Is there a stupider word than ‘nay’? Maybe ‘natch’.
Fuck Scott Ostler:
I wrote Scott Ostler of the SF Chronicle. I broke down and did it. I sold out. I’m a sell out. I wrote him because all I wanted was him to use a silly nickname I made up for Tim Lincecum and Matt Cain. So I was handing it to him. On a silver fucking platter. It wasn’t even that good. But it was so much better than anything he’s written. And he never wrote me back. Never used the term either. Fuck I hate that guy.
In an early contest to see which celebrity would post the weirdest, most inane, feignedly heartfelt Tweet about Michael Jackson, we have a deadlock tie between Faith Hill and David Arquette. Tens of readers, only you can decide the winner.
HavingFaith25: The day the dancing stopped. My heart beats with sadness and sadnessity to hear about the loss of a true original, a true man, a true artist. Bille Jean is not your lover and, now, she never will be.
AlligatorDick-SkinnedBoots: I heard the news while rubbing Courtney. I couldn’t help but make my fingers dance on her back like the Bad video. It was the only thing that made sense. Don’t you hate the name Randy?
Why did the Pistons give Ben Gordon $55 million? Don’t they have Richard Hamilton? Didn’t Ben Gordon prove that he totally self destructs if he’s not starting? And why did Ben Gordon say, “I’m finally in a place where I can focus on winning” when the Pistons suck and the Bulls look like a top 6 team next year? Taking a pile of money to go from a good team to a bad team and citing “winning” as the impetus is like breaking up with an ugly chick for a smoking hot chick because you want to “finally focus on conversation.” Can you imagine if the adverse ever came true, if a player took less money to go to a contender and then said, “this was all about money. Yes, I was offered more money to play elsewhere, but this is all about money for me.” My head is spinning over this signing.
Megan Fox is hotter with clothes on:
Jericho and I talk about this all the time. Megan Fox is stunning. She looks absolutely gorgeous in photos. But for some reason we gravitate towards the ones where she’s wearing a hot outfit rather than say a bikini shot. We’ve come to the realization it’s because in a bikini she looks predictable. You know what you’re going to get. A pair of great tits and a banging stomach. Shit, I can see that by simply going home. The thing about Megan Fox is how stunningly sexy she is with her clothes on.

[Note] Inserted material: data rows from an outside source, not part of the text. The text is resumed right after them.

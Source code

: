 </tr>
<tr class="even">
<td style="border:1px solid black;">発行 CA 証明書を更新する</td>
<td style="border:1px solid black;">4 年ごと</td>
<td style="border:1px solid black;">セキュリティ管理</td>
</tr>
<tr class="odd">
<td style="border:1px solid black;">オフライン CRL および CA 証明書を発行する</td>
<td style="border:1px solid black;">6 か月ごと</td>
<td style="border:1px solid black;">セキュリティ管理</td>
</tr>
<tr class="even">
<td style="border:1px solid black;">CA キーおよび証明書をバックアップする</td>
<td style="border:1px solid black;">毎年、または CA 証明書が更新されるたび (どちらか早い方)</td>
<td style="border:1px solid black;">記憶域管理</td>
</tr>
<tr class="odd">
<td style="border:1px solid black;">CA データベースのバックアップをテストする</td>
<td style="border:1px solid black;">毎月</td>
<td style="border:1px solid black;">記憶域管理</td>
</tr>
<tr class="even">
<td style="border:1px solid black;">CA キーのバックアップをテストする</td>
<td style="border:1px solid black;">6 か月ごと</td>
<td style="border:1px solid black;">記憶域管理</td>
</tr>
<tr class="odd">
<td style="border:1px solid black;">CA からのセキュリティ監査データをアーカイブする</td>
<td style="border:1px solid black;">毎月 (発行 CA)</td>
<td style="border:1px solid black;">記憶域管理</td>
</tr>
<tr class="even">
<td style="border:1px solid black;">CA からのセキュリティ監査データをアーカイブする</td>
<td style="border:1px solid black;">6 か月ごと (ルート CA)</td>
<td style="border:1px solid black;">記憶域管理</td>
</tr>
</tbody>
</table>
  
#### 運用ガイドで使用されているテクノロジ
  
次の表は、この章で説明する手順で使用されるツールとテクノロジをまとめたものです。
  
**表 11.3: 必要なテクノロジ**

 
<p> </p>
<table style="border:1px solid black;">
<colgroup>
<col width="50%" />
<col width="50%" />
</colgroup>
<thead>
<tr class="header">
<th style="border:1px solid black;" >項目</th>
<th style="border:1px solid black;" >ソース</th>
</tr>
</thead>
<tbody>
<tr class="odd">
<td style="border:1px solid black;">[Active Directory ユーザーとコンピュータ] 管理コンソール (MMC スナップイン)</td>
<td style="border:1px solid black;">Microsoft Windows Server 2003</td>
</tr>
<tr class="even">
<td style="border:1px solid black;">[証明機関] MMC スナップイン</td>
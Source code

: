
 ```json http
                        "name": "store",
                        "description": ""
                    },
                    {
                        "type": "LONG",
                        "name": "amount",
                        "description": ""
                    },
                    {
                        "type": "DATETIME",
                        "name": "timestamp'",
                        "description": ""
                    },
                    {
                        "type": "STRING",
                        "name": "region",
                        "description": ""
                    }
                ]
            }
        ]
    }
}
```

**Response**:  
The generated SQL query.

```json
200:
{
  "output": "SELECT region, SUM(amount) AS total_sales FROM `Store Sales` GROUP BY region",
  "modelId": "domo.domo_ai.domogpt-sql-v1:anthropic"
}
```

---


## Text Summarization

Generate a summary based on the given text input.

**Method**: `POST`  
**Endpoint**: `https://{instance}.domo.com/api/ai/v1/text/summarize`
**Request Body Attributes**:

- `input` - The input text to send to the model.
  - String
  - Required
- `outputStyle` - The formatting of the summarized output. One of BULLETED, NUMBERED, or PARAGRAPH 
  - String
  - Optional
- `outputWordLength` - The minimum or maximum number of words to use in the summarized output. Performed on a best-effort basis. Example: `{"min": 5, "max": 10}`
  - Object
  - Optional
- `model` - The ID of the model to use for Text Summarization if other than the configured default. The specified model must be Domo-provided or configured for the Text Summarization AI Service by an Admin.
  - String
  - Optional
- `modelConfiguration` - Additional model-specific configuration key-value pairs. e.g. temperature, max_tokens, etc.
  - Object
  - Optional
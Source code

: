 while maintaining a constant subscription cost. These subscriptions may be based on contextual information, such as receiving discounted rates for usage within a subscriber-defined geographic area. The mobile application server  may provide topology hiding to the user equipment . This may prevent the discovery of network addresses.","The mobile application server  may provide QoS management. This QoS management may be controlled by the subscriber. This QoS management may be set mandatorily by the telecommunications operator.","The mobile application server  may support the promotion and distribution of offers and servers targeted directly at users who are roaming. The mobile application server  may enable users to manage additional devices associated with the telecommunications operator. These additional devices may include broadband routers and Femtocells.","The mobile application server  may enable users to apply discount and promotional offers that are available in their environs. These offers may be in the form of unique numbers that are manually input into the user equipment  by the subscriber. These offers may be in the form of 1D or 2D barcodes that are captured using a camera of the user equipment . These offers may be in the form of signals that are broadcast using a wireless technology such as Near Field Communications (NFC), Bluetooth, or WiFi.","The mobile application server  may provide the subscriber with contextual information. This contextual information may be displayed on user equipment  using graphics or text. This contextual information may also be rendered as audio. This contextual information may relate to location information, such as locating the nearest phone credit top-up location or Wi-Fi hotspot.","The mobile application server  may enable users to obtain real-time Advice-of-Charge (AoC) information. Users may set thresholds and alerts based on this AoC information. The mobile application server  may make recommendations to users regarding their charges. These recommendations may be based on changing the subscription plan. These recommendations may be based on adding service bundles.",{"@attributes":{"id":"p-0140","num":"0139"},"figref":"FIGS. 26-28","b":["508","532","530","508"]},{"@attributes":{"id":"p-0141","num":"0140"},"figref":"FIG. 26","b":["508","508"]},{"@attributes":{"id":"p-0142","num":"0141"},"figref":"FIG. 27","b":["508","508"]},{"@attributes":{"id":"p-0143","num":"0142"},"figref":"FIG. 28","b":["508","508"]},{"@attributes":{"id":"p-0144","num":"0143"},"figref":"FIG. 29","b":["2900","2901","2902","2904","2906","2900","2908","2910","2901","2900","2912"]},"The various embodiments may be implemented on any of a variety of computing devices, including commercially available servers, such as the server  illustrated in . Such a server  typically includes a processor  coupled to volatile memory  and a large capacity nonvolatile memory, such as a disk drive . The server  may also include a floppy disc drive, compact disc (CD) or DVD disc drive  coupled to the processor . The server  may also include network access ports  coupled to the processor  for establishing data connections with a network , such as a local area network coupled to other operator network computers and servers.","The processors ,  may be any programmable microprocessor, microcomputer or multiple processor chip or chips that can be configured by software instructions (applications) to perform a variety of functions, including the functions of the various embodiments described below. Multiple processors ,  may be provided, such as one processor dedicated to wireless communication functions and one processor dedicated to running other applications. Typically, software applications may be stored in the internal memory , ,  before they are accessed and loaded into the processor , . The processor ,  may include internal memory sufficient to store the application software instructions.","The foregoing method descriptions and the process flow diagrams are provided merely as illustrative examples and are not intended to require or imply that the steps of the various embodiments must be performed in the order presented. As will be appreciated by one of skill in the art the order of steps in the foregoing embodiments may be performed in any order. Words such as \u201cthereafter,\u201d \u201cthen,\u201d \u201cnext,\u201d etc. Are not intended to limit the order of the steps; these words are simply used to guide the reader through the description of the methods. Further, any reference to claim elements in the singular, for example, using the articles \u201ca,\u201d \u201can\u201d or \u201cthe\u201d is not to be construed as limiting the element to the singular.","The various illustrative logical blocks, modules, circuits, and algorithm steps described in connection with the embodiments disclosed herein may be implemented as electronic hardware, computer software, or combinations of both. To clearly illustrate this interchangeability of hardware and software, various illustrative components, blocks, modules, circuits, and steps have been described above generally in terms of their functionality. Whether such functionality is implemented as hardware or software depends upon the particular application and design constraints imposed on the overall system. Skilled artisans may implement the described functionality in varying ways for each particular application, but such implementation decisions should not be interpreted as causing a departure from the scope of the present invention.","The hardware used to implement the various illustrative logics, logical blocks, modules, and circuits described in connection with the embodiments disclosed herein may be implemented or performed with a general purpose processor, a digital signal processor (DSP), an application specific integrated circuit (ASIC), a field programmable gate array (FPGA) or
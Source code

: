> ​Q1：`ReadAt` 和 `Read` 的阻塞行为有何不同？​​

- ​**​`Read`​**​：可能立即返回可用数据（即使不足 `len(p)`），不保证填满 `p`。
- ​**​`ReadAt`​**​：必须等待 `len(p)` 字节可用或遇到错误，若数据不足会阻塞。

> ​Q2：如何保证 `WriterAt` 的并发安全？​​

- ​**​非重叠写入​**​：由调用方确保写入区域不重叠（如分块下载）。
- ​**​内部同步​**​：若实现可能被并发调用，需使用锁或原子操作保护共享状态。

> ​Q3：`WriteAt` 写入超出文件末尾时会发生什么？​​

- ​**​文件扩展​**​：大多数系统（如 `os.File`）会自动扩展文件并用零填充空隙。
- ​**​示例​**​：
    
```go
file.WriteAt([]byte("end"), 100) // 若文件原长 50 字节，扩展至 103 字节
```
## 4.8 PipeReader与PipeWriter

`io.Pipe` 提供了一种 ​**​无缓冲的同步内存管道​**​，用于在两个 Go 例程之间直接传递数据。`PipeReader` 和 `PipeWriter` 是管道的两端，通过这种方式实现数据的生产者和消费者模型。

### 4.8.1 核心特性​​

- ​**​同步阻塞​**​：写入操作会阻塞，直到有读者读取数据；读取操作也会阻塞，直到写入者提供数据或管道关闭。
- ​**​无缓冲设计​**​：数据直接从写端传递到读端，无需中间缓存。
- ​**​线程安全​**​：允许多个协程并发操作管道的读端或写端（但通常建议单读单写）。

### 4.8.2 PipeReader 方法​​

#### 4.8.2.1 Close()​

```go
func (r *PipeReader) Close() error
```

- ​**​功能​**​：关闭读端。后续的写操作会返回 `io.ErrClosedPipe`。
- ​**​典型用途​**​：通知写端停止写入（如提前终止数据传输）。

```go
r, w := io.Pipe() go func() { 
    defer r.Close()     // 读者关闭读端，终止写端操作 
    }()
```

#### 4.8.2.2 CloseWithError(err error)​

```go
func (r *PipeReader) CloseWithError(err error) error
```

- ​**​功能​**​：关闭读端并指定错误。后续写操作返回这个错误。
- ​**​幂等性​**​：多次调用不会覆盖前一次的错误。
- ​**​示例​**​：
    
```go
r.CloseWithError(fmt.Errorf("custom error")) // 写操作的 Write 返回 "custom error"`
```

Hey, check out this video:
Is there anything more socially awkward then showing a friend a YouTube video and then having them return the favor? And then you have to sit there and pretend that you enjoy what they’re making you watch? It quickly lets you know if your sense of humor lines up.
Wednesday, July 1, 2009
This is the actual note Jericho sent to his landlord today. The note is in regards to the constant and inaccurate overdue rent notices he receives.
Dear XXXXXX -
We received an overdue notice this morning that claims that we owe $X for rent and another $X for parking.
I'm assuming that these are the same computer-generated notices that we've been assured do not reflect our current standing and have been advised to ignore. Can you please confirm that this is the case in this instance?
The $X number was slightly disconcerting because I didn't see where that number would come from. If for some reason our last two rent checks and parking payments were not logged accurately, the total would be $X. Can you please explain that discrepancy? I'm assuming this is another computer error, but just wanted to make sure that the trained monkey who does the accounting wasn't revolting in the hopes of getting an extra banana.